You might reflect on these questions yourself, or discuss them with friends, colleagues, or community groups:

  1. What did you first learn about racism? For example,
  • Was it explained mainly as individual prejudice, or as something structural?
  • What did that explanation make visible, and what did it leave out?
  • Where did that understanding come from -family, school, media, or lived experience?
  • Did it appear as a past problem, a personal behaviour, or a system that still shapes the present?
  1. Where do you see the legacy of colonial racial hierarchies shaping the world today? For example, 
  • In the patterns of attention, concern, and urgency that shape how suffering is recognised
  • In the things that feel normal, inevitable, or unquestioned in the way our world is organised
  1. Where do you see proximity to whiteness operating - including within your own groups, communities or wider society? For example,
  • In whose voices are trusted, whose norms are treated as neutral, and whose ways of being set the standard
  • In whose perspectives feel familiar or credible, whose presence feels 'normal', and whose difference is treated as exciting and exotic or a problem to manage
  1. What would it mean to rebuild identity around relational belonging rather than purity?
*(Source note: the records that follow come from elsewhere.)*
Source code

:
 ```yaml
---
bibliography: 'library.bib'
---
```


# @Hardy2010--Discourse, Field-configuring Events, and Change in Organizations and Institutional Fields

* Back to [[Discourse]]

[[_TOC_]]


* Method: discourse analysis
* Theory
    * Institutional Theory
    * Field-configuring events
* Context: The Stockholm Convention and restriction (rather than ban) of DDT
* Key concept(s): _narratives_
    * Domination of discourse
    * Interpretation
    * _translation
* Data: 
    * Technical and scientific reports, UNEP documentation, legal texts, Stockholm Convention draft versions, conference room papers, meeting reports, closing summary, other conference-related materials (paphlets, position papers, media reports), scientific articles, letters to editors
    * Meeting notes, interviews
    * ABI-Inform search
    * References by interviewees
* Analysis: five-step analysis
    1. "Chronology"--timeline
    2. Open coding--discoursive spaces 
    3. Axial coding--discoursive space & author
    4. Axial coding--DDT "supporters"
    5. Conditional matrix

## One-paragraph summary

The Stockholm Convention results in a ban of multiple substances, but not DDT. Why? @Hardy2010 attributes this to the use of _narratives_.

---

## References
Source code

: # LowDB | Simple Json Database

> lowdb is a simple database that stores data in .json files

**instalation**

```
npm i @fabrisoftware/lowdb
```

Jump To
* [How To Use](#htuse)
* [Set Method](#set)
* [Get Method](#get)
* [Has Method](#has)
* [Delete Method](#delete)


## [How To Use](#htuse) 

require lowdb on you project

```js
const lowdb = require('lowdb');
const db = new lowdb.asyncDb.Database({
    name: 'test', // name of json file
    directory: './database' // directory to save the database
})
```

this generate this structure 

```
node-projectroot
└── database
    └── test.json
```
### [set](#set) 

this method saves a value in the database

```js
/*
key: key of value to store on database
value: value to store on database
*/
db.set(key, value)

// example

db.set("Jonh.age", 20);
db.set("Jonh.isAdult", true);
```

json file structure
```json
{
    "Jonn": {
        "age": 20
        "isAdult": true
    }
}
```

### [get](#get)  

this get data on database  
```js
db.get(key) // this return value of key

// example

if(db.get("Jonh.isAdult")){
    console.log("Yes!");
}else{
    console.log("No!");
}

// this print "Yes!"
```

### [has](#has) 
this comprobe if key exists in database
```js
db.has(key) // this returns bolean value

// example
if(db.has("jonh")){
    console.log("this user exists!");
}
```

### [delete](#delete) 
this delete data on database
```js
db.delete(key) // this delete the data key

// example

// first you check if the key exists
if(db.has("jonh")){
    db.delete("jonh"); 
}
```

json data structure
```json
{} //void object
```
For example,
  • Seeing identity less as a fixed category and more as something shaped through relationships, responsibilities and interdependent life
  • Belonging that grows through participation, care, and contribution rather than ancestry, bloodline or purity
  • Communities organised around mutual responsibility rather than boundaries of who is 'in' and who is 'out'
  • Recognising that people can belong in multiple places, cultures, and communities at once, and that belonging can expand and be fluid
  • Valuing difference as something that strengthens shared life rather than something that threatens it
  1. If racism helped organise the modern world, what would it take to reorganise it around dignity and interdependence instead? For example,
  • Rethinking borders, belonging, and movement around responsibility and care rather than inherited hierarchy
  • Organising economies and institutions around meeting human needs, sustaining life and repairing historical injustice rather than extraction and accumulation
  • Redefining security in terms of wellbeing, safety and ecological stability rather than military power
  • Recognising that dignity is inherent and that the wellbeing of any group is inseparable from the wellbeing of others
  • Shifting from competition for dominance toward mutual responsibility for the conditions that allow life to flourish

Further reading and voices to learn from

The following thinkers and practitioners offer powerful insights into racism, coloniality, and the systems shaping our world:

  • Frantz Fanon – on colonial violence and racial hierarchy
  • Sylvia Wynter – on the invention of “Man” as a racialised category of humanity
  • Cedric Robinson – on racial capitalism
  • Angela Davis – on abolition and systemic racism
  • Achille Mbembe – on necropolitics and power over life and death
  • Ruth Wilson Gilmore – on structural racism and abolition geography
  • Gargi Bhattacharyya – on structural violence and collective responsibility
  • Harsha Walia – on borders, migration justice, and imperialism
  • Nandita Sharma – on migration and the nation-state system
  • Robin D. G. Kelley – on radical imagination and freedom struggles

About the Author

Sarri Bater is a peace practitioner and scholar working at the intersection of nonviolence, conflict transformation, and systemic justice. For nearly three decades she has worked with communities, movements, institutions and armed actors, developing and accompanying practices that help people navigate conflict without reproducing the deeper systems of domination, separation and inherited violence that sustain it. Through her work with OpenEdge, she explores how the organising logics of domination continue to shape contemporary crises and their responses, while working alongside communities and institutions to prototype practices and forms of organising grounded in co-liberation, relational responsibility and new ways of living and deciding together across difference.